Lately, I’ve been feeling inadequate about a few things. I have been compensating said feelings with doing things I am good at: drinking beer and sleeping. However, I’ve recently decided that the beer drinking, not such a good idea, or my next activity will be shopping for bigger jeans. I am not good at shopping (unless I can point and click and receive packages in the mail).
So. That leaves the sleeping as ego-boosting activity. Now, you should know, it’s pretty remarkable that I’m not only good at but enjoy sleeping because, despite being 34 years old, I sleep on a futon. A crappy futon I inherited from a former room-mate, to be precise. Note that I have not had a room-mate since 1997. The futon is so crappy that when I first started sleeping on the futon, I decided it needed something more, and I bought some 6-inch open cell foam for under it. Except the foam didn’t come in a double size, so I bought two half-double sized chunks. So, in addition to the crappy futon, we have saggy foam, which periodically slides apart and thus creates a lovely trench in the middle of my bed.
And yet, I sleep! But, I also wake up with a sore back from time to time, and I’ve been lusting after grown-up sleeping solutions for a long time now. A real bed isn’t going to happen, what with three feet of space between loft and ceiling. But I lusted all the same.

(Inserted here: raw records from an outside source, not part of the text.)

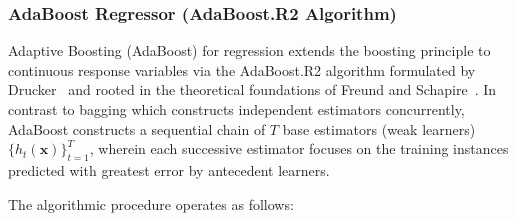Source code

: \documentclass[12pt,a4paper]{article}
\begin{document}
\subsubsection{AdaBoost Regressor (AdaBoost.R2 Algorithm)}
Adaptive Boosting (AdaBoost) for regression extends the boosting principle to continuous response variables via the AdaBoost.R2 algorithm formulated by Drucker~\cite{drucker1997} and rooted in the theoretical foundations of Freund and Schapire~\cite{freund1997}. In contrast to bagging which constructs independent estimators concurrently, AdaBoost constructs a sequential chain of $T$ base estimators (weak learners) $\{h_t(\mathbf{x})\}_{t=1}^T$, wherein each successive estimator focuses on the training instances predicted with greatest error by antecedent learners.

The algorithmic procedure operates as follows:
\end{document}
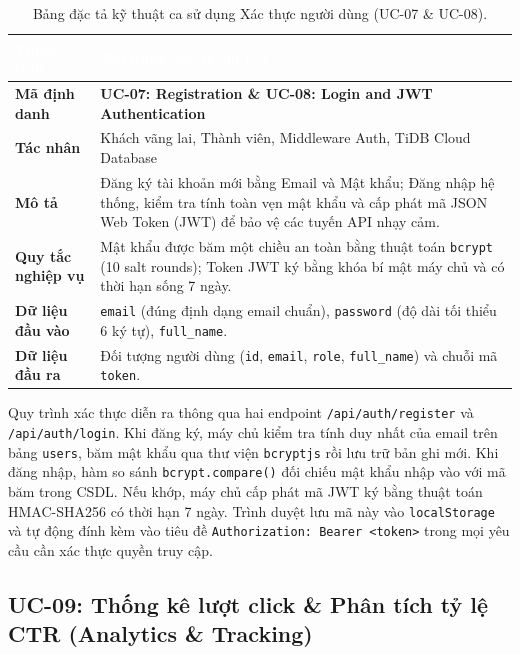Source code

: \begin{table}[htbp]
\centering
\caption{Bảng đặc tả kỹ thuật ca sử dụng Xác thực người dùng (UC-07 \& UC-08).}
\label{tab:spec_uc_auth}
\small
\renewcommand{\arraystretch}{1.2}
\begin{tabularx}{\textwidth}{|p{3.2cm}|X|}
\hline
\rowcolor{PrimaryBlue}
\textcolor{white}{\textbf{Thuộc tính}} & \textcolor{white}{\textbf{Nội dung đặc tả chi tiết}} \\
\hline
\textbf{Mã định danh} & \textbf{UC-07: Registration \& UC-08: Login and JWT Authentication} \\
\hline
\textbf{Tác nhân} & Khách vãng lai, Thành viên, Middleware Auth, TiDB Cloud Database \\
\hline
\textbf{Mô tả} & Đăng ký tài khoản mới bằng Email và Mật khẩu; Đăng nhập hệ thống, kiểm tra tính toàn vẹn mật khẩu và cấp phát mã JSON Web Token (JWT) để bảo vệ các tuyến API nhạy cảm. \\
\hline
\textbf{Quy tắc nghiệp vụ} & Mật khẩu được băm một chiều an toàn bằng thuật toán \texttt{bcrypt} (10 salt rounds); Token JWT ký bằng khóa bí mật máy chủ và có thời hạn sống 7 ngày. \\
\hline
\textbf{Dữ liệu đầu vào} & \texttt{email} (đúng định dạng email chuẩn), \texttt{password} (độ dài tối thiểu 6 ký tự), \texttt{full\_name}. \\
\hline
\textbf{Dữ liệu đầu ra} & Đối tượng người dùng (\texttt{id}, \texttt{email}, \texttt{role}, \texttt{full\_name}) và chuỗi mã \texttt{token}. \\
\hline
\end{tabularx}
\end{table}

Quy trình xác thực diễn ra thông qua hai endpoint \texttt{/api/auth/register} và \texttt{/api/auth/login}. Khi đăng ký, máy chủ kiểm tra tính duy nhất của email trên bảng \texttt{users}, băm mật khẩu qua thư viện \texttt{bcryptjs} rồi lưu trữ bản ghi mới. Khi đăng nhập, hàm so sánh \texttt{bcrypt.compare()} đối chiếu mật khẩu nhập vào với mã băm trong CSDL. Nếu khớp, máy chủ cấp phát mã JWT ký bằng thuật toán HMAC-SHA256 có thời hạn 7 ngày. Trình duyệt lưu mã này vào \texttt{localStorage} và tự động đính kèm vào tiêu đề \texttt{Authorization: Bearer <token>} trong mọi yêu cầu cần xác thực quyền truy cập.

\subsection{UC-09: Thống kê lượt click \& Phân tích tỷ lệ CTR (Analytics \& Tracking)}

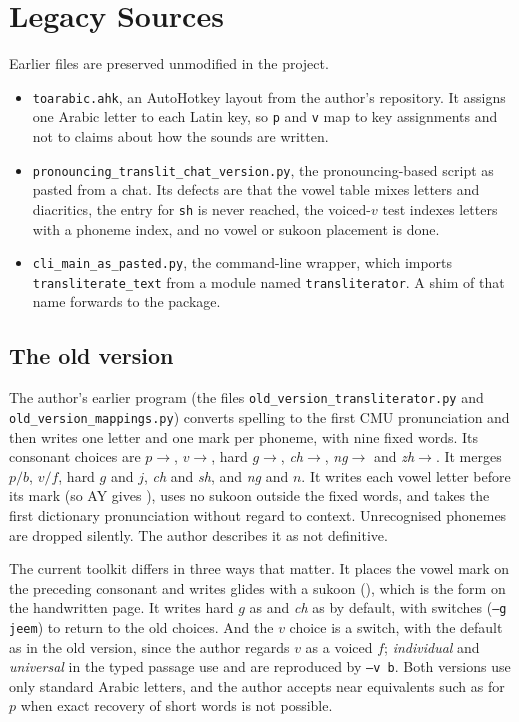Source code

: \chapter{Legacy Sources}\label{app:legacy}
Earlier files are preserved unmodified in the project.

\begin{itemize}
\item \texttt{toarabic.ahk}, an AutoHotkey layout from the author's repository. It assigns one Arabic letter to each Latin key, so \texttt{p} and \texttt{v} map to key assignments and not to claims about how the sounds are written.
\item \texttt{pronouncing\_translit\_chat\_version.py}, the pronouncing-based script as pasted from a chat. Its defects are that the vowel table mixes letters and diacritics, the entry for \texttt{sh} is never reached, the voiced-$v$ test indexes letters with a phoneme index, and no vowel or sukoon placement is done.
\item \texttt{cli\_main\_as\_pasted.py}, the command-line wrapper, which imports \texttt{transliterate\_text} from a module named \texttt{transliterator}. A shim of that name forwards to the package.
\end{itemize}

\section{The old version}
The author's earlier program (the files \texttt{old\_version\_}\allowbreak\texttt{transliterator.py} and \texttt{old\_version\_}\allowbreak\texttt{mappings.py}) converts spelling to the first CMU pronunciation and then writes one letter and one mark per phoneme, with nine fixed words. Its consonant choices are $p\to$, $v\to$, hard $g\to$, \emph{ch}$\to$, \emph{ng}$\to$ and \emph{zh}$\to$. It merges $p/b$, $v/f$, hard $g$ and $j$, \emph{ch} and \emph{sh}, and \emph{ng} and $n$. It writes each vowel letter before its mark (so AY gives ), uses no sukoon outside the fixed words, and takes the first dictionary pronunciation without regard to context. Unrecognised phonemes are dropped silently. The author describes it as not definitive.

The current toolkit differs in three ways that matter. It places the vowel mark on the preceding consonant and writes glides with a sukoon (), which is the form on the handwritten page. It writes hard $g$ as  and \emph{ch} as  by default, with switches (\texttt{--g jeem}) to return to the old choices. And the $v$ choice is a switch, with  the default as in the old version, since the author regards $v$ as a voiced $f$; \emph{individual} and \emph{universal} in the typed passage use  and are reproduced by \texttt{--v b}. Both versions use only standard Arabic letters, and the author accepts near equivalents such as  for $p$ when exact recovery of short words is not possible.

And then today, I saw a mattress store! My dislike of the whole shopping experience means that I don’t go to the suburban temples too often, but I had to go to Canadian Tire (I wanted to see how big a box for a wind generator is, an errand that made me feel far more important and interesting than I am!). And across the parking lot from the village-sized Canadian Tire is a new mattress store. And as I bumbled out of the hardware store (new purchase: a power bar, so I don’t have to unplug the phone if I want to use the computer up in the loft), I realized I wouldn’t even have to *drive* to go to the mattress store. It’s *right there*.
Yeah. Sucker. Innocently, I wandered in. Eagerly, the salesman met me. Confusedly, I looked around. And then, in a rush of fun, I was on a hard, a medium, and a soft bed, to determine my bed preference. Honestly, I couldn’t really tell the difference between hard and medium, and I hated the soft. Salesman told me that hotel beds are often the hard kind, because it’s more durable (and Johanna’s mind: more durable? Good investment! And I sleep well in hotels!).
So, now we had narrowed the choice of beds down to a subset, marked with a particular colour dot. Now it was time to educate Johanna: I learned about things like pocket coils (“do not disturb” is a key feature), king coils (the grand-daddy of them all) and posturpedic coils (something about head to foot and less sag in the middle over time). And then there was much bouncing, and much nap potential evaluating, and suddenly, I lusted after a $700 mattress!
But I was still being reasonable. I needed to *think* about it, on account of definite rosy glow of love spreading over me at the thought of the mattress. So I muttered about, won’t fit in my car and the like. Salesman brightly chirped “we deliver!” I equally brightly told him I live in Campbellville (while giving the coveted mattress an affectionate pat). He said “no problem! And we’ll take your old one away for free if you want!” And I?
Sigh. I pulled out my wallet.
I feel terrifically grown up! First, winter tires. Now, a big-girl mattress.
Up next: buy a third pot for my kitchen. Okay, maybe not. That would require cooking to justify. I sleep every night. I can justify the outrageously expensive mattress (please note, by mattress store standards, not expensive at all. Do you know you can spend more on a mattress than I spent on my first all-my-own car? You can. You can also buy much, much cheaper ones at non-mattressy stores... but, free delivery! Take away my old stuff!)